Neben der forstwirtschaftlichen Nutzung hat in Kärnten, Südtirol und im Südwesten der Schweiz die Harzgewinnung eine lange Tradition. Durch Anbohren des Stammes wird Lärchen-Terpentin (Inhaltsstoffe: vor allem ätherische Öle und Harzsäuren) gewonnen, das unter der Bezeichnung Venezianisches Terpentin (Terebinthina veneta) geführt wird. Bis zum späten 19. Jahrhundert war Venedig wichtigster Handelsplatz für diesen Baumbalsam. Durch Wasserdampfdestillation erhält man aus dem Lärchen-Terpentin hochwertiges Terpentinöl, das bei der Herstellung von Lacken und Klebstoffen eingesetzt wird, sowie Kolofonium, bekannt als Geigenbogenharz. In der Medizin wird hochgereinigtes Terpentinöl, auf Grund seiner desinfizierenden und durchblutungsfördernden Eigenschaften, Salben zugesetzt, die bei Hauterkrankungen wie Ekzemen, Furunkeln, Schuppenflechte, bei Erkrankungen der Atemwege oder bei rheumatischen Beschwerden Anwendung finden.

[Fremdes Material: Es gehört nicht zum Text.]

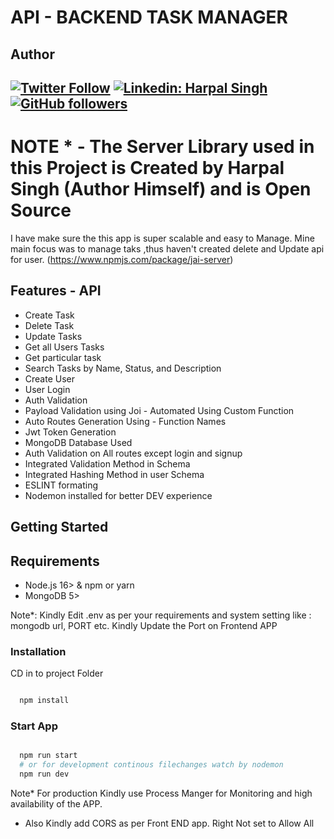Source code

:# API - BACKEND TASK MANAGER

## Author

[![Twitter Follow](https://img.shields.io/twitter/follow/Harpalsingh_11?label=Follow)](https://twitter.com/intent/follow?screen_name=Harpalsingh_11)
[![Linkedin: Harpal Singh](https://img.shields.io/badge/-harpalsingh11-blue?style=flat-square&logo=Linkedin&logoColor=white&link=https://www.linkedin.com/in/harpalsingh11)](https://www.linkedin.com/in/hsk11/)
[![GitHub followers](https://img.shields.io/github/followers/hsk11?label=Follow&style=social)](https://github.com/hsk11)
---

# NOTE * - The Server Library used in this Project is Created by Harpal Singh (Author Himself) and is Open Source

I have make sure the this app is super scalable and easy to Manage. Mine main focus was to manage taks ,thus haven't created delete and Update api for user. (https://www.npmjs.com/package/jai-server)

## Features - API

- Create Task
- Delete Task
- Update Tasks
- Get all Users Tasks
- Get particular task
- Search Tasks by Name, Status, and Description
- Create User
- User Login
- Auth Validation
- Payload Validation using Joi - Automated Using Custom Function
- Auto Routes Generation Using - Function Names
- Jwt Token Generation
- MongoDB Database Used
- Auth Validation on All routes except login and signup
- Integrated Validation Method in Schema
- Integrated Hashing Method in user Schema
- ESLINT formating
- Nodemon installed for better DEV experience


## Getting Started

## Requirements
- Node.js 16> & npm or yarn
- MongoDB 5>


Note*: Kindly Edit .env as per your requirements and system setting like : mongodb url, PORT etc. Kindly Update the Port on Frontend APP

### Installation


CD in to project Folder


```bash

  npm install

```

### Start App


```bash

  npm run start 
  # or for development continous filechanges watch by nodemon
  npm run dev

```

Note* For production Kindly use Process Manger for Monitoring and high availability of the APP. 
* Also Kindly add CORS as per Front END app. Right Not set to Allow All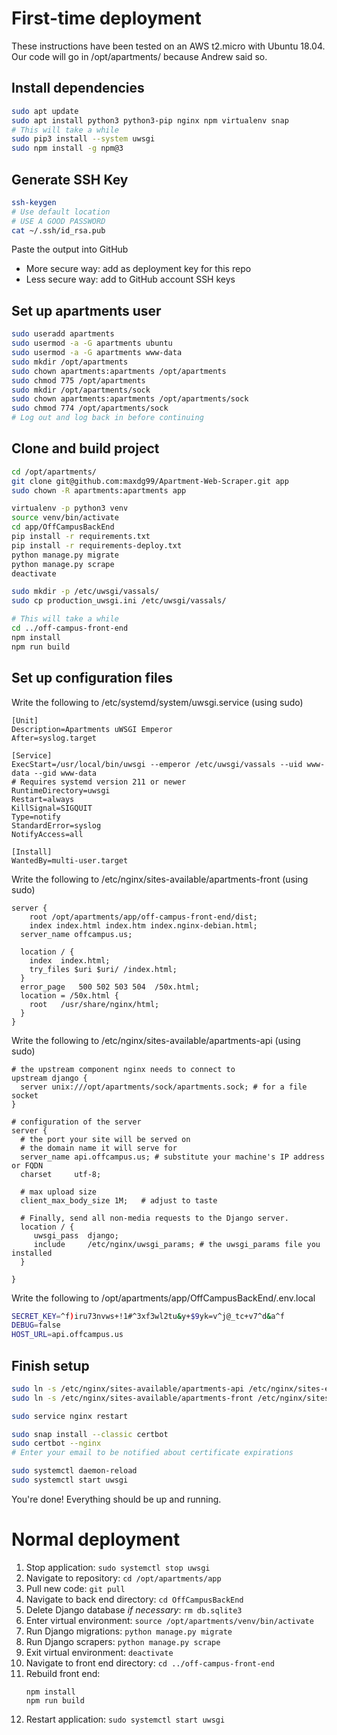# First-time deployment
These instructions have been tested on an AWS t2.micro with Ubuntu 18.04. Our code will go in /opt/apartments/ because Andrew said so. 

## Install dependencies
```sh
sudo apt update
sudo apt install python3 python3-pip nginx npm virtualenv snap
# This will take a while
sudo pip3 install --system uwsgi
sudo npm install -g npm@3
```

## Generate SSH Key
```sh
ssh-keygen
# Use default location
# USE A GOOD PASSWORD
cat ~/.ssh/id_rsa.pub 
```

Paste the output into GitHub
* More secure way: add as deployment key for this repo
* Less secure way: add to GitHub account SSH keys


## Set up apartments user
```sh
sudo useradd apartments
sudo usermod -a -G apartments ubuntu
sudo usermod -a -G apartments www-data
sudo mkdir /opt/apartments
sudo chown apartments:apartments /opt/apartments
sudo chmod 775 /opt/apartments
sudo mkdir /opt/apartments/sock
sudo chown apartments:apartments /opt/apartments/sock
sudo chmod 774 /opt/apartments/sock
# Log out and log back in before continuing
```

## Clone and build project
```sh
cd /opt/apartments/
git clone git@github.com:maxdg99/Apartment-Web-Scraper.git app
sudo chown -R apartments:apartments app

virtualenv -p python3 venv
source venv/bin/activate
cd app/OffCampusBackEnd
pip install -r requirements.txt
pip install -r requirements-deploy.txt
python manage.py migrate
python manage.py scrape
deactivate

sudo mkdir -p /etc/uwsgi/vassals/
sudo cp production_uwsgi.ini /etc/uwsgi/vassals/

# This will take a while
cd ../off-campus-front-end
npm install
npm run build
```

## Set up configuration files
Write the following to /etc/systemd/system/uwsgi.service (using sudo)
```nginx
[Unit]
Description=Apartments uWSGI Emperor
After=syslog.target

[Service]
ExecStart=/usr/local/bin/uwsgi --emperor /etc/uwsgi/vassals --uid www-data --gid www-data
# Requires systemd version 211 or newer
RuntimeDirectory=uwsgi
Restart=always
KillSignal=SIGQUIT
Type=notify
StandardError=syslog
NotifyAccess=all

[Install]
WantedBy=multi-user.target
```

Write the following to /etc/nginx/sites-available/apartments-front (using sudo)
```nginx
server {
	root /opt/apartments/app/off-campus-front-end/dist;
	index index.html index.htm index.nginx-debian.html;
  server_name offcampus.us;

  location / {
    index  index.html;
    try_files $uri $uri/ /index.html;
  }
  error_page   500 502 503 504  /50x.html;
  location = /50x.html {
    root   /usr/share/nginx/html;
  }
}
```

Write the following to /etc/nginx/sites-available/apartments-api (using sudo)
```nginx
# the upstream component nginx needs to connect to
upstream django {
  server unix:///opt/apartments/sock/apartments.sock; # for a file socket
}

# configuration of the server
server {
  # the port your site will be served on
  # the domain name it will serve for
  server_name api.offcampus.us; # substitute your machine's IP address or FQDN
  charset     utf-8;

  # max upload size
  client_max_body_size 1M;   # adjust to taste

  # Finally, send all non-media requests to the Django server.
  location / {
     uwsgi_pass  django;
     include     /etc/nginx/uwsgi_params; # the uwsgi_params file you installed
  }

}
```

Write the following to /opt/apartments/app/OffCampusBackEnd/.env.local
```sh
SECRET_KEY=^f)iru73nvws+!1#^3xf3wl2tu&y+$9yk=v^j@_tc+v7^d&a^f
DEBUG=false
HOST_URL=api.offcampus.us
```

## Finish setup
```sh
sudo ln -s /etc/nginx/sites-available/apartments-api /etc/nginx/sites-enabled/apartments-api
sudo ln -s /etc/nginx/sites-available/apartments-front /etc/nginx/sites-enabled/apartments-front

sudo service nginx restart

sudo snap install --classic certbot
sudo certbot --nginx
# Enter your email to be notified about certificate expirations

sudo systemctl daemon-reload
sudo systemctl start uwsgi
```

You're done! Everything should be up and running.

# Normal deployment
1. Stop application: `sudo systemctl stop uwsgi`
1. Navigate to repository: `cd /opt/apartments/app`
1. Pull new code: `git pull`
1. Navigate to back end directory: `cd OffCampusBackEnd`
1. Delete Django database *if necessary*: `rm db.sqlite3`
1. Enter virtual environment: `source /opt/apartments/venv/bin/activate`
1. Run Django migrations: `python manage.py migrate`
1. Run Django scrapers: `python manage.py scrape`
1. Exit virtual environment: `deactivate`
1. Navigate to front end directory: `cd ../off-campus-front-end`
1. Rebuild front end:
	```
	npm install
	npm run build
	```
1. Restart application:	`sudo systemctl start uwsgi`
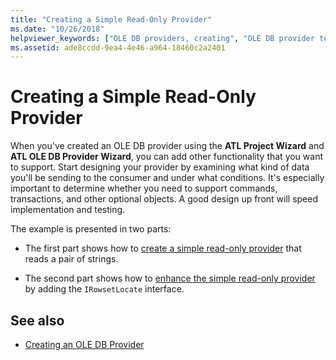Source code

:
 ```yaml
---
title: "Creating a Simple Read-Only Provider"
ms.date: "10/26/2018"
helpviewer_keywords: ["OLE DB providers, creating", "OLE DB provider templates, creating providers"]
ms.assetid: ade8ccdd-9ea4-4e46-a964-18460c2a2401
---
```

# Creating a Simple Read-Only Provider

When you've created an OLE DB provider using the **ATL Project Wizard** and **ATL OLE DB Provider Wizard**, you can add other functionality that you want to support. Start designing your provider by examining what kind of data you'll be sending to the consumer and under what conditions. It's especially important to determine whether you need to support commands, transactions, and other optional objects. A good design up front will speed implementation and testing.

The example is presented in two parts:

- The first part shows how to [create a simple read-only provider](../../data/oledb/implementing-the-simple-read-only-provider.md) that reads a pair of strings.

- The second part shows how to [enhance the simple read-only provider](../../data/oledb/enhancing-the-simple-read-only-provider.md) by adding the `IRowsetLocate` interface.

## See also

- [Creating an OLE DB Provider](../../data/oledb/creating-an-ole-db-provider.md)
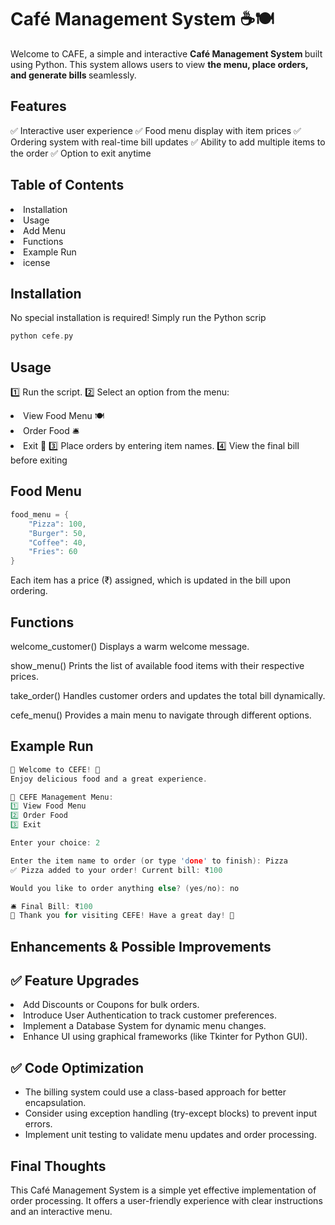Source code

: 
# Café Management System ☕🍽️
Welcome to CAFE, a simple and interactive <b> Café Management System </b> built using Python. This system allows users to view <b> the menu, place orders, and generate bills </b> seamlessly.

## Features
✅ Interactive user experience ✅ Food menu display with item prices ✅ Ordering system with real-time bill updates ✅ Ability to add multiple items to the order ✅ Option to exit anytime

## Table of Contents
<u1>
  
<li>Installation</li>
<li>Usage</li>
<li>Add Menu</li>
<li>Functions</li>
<li>Example Run</li>
<li>icense</li>
</u1>

## Installation
No special installation is required! Simply run the Python scrip
```c
python cefe.py
```
## Usage
1️⃣ Run the script. 2️⃣ Select an option from the menu:
<u1>
<li>View Food Menu 🍽️</li>
<li>Order Food 🛎️</li>
<li>Exit 🚪 3️⃣ Place orders by entering item names. 4️⃣ View the final bill before exiting</li>
</u1>

## Food Menu
```c
food_menu = {
    "Pizza": 100,
    "Burger": 50,
    "Coffee": 40,
    "Fries": 60
}
```
Each item has a price (₹) assigned, which is updated in the bill upon ordering.

## Functions
welcome_customer()
Displays a warm welcome message.

show_menu()
Prints the list of available food items with their respective prices.

take_order()
Handles customer orders and updates the total bill dynamically.

cefe_menu()
Provides a main menu to navigate through different options.

## Example Run
```c
🌟 Welcome to CEFE! 🌟
Enjoy delicious food and a great experience.

🌟 CEFE Management Menu:
1️⃣ View Food Menu
2️⃣ Order Food
3️⃣ Exit

Enter your choice: 2

Enter the item name to order (or type 'done' to finish): Pizza
✅ Pizza added to your order! Current bill: ₹100

Would you like to order anything else? (yes/no): no

🛎️ Final Bill: ₹100
🙏 Thank you for visiting CEFE! Have a great day! 🚀
```
## Enhancements & Possible Improvements

## ✅ Feature Upgrades
<u1>
<li>Add Discounts or Coupons for bulk orders.</li>
<li>Introduce User Authentication to track customer preferences.</li>
<li>Implement a Database System for dynamic menu changes.</li>
<li>Enhance UI using graphical frameworks (like Tkinter for Python GUI).</li>
</ul>
  
## ✅ Code Optimization

<ul>
<li>The billing system could use a class-based approach for better encapsulation.</li>
<li>Consider using exception handling (try-except blocks) to prevent input errors.</li>
<li>Implement unit testing to validate menu updates and order processing.</li>
</ul>

## Final Thoughts

This Café Management System is a simple yet effective implementation of order processing. It offers a user-friendly experience with clear instructions and an interactive menu.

Nicht nur im Herbst, sondern auch im Winter fällt die Lärche durch ihr ungewöhnliches Aussehen auf: Nach dem Nadelabwurf treten die vielen kleinen Zapfen in den Vordergrund, die nicht wie bei den anderen Nadelbäumen auf die Erde fallen, sondern an den Zweigen verbleiben und die Baumkrone schmücken. Nach den Herbststürmen heruntergefallene Zweige mit Zapfen eignen sich für herbstliche Gestecke oder weihnachtlichen Schmuck.